17. The learned counsel for the appellant -Insurance Company submitted that the said mistake was due to the sheer negligence of the learned counsel for the Insurance Company before the Tribunal, for the said reason, the Insurance Company should not be saddled with the liability to pay the compensation. In the instant case, the Tribunal considering the xerox copy of the policy produced by the respondent No. 2 -Insurance Company, has come to the conclusion that there was liability on the part of the Insurance Company to pay the compensation.

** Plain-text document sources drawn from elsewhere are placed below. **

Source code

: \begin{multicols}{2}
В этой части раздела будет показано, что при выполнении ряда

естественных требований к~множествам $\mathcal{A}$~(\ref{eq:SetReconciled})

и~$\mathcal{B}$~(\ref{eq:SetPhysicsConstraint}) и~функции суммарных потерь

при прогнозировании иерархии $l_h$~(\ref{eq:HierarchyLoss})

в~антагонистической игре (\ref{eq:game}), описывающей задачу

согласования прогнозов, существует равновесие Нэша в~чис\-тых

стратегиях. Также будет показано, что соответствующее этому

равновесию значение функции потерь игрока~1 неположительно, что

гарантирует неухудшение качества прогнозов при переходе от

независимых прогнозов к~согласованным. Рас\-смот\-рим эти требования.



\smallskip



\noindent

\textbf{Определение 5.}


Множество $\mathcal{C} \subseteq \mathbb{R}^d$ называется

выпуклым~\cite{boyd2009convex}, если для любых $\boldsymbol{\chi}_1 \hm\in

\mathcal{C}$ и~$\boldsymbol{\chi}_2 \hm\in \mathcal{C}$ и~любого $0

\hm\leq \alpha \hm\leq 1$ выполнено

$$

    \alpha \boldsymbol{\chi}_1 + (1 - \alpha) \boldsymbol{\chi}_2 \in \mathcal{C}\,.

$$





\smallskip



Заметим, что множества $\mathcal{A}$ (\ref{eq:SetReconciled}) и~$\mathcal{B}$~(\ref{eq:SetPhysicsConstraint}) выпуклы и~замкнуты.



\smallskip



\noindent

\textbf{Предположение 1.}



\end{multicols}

At a later stage, the Insurance Company has come to know about the tampering of the policy. Thus, all these issues have to be considered if the Insurance Company is able to prove any fraud committed in producing the xerox copy of the policy by tampering the dates, or negligence on the part of the petitioners or respondents and the same shall have to be proved by initiating separate proceedings. The Insurance Company shall have to pay the compensation as ordered by the Tribunal and then recover the same from the respondent No. 1 or concerned parties in the event of succeeding in proving the fraud or tampering of the document. The finding given by the Tribunal directing the respondent -Insurance company to pay the compensation is based on the admission made by the learned counsel for the respondent along with photocopy of policy, as such the finding of the Tribunal is justified. Hence, the point is answered in affirmative. 18. For the foregoing reasons, this Court is of the opinion that there are no valid grounds to set aside the judgment and award passed by the trial Court. Accordingly, I pass the following: i. The Miscellaneous First Appeal is dismissed. ii. The amount in deposit before this Court shall be transmitted to the trial Court. iii. The appellant - Insurance Company is directed to deposit the balance compensation amount within eight weeks from the date of receipt of this judgment. iv. The parties to bear their respective costs.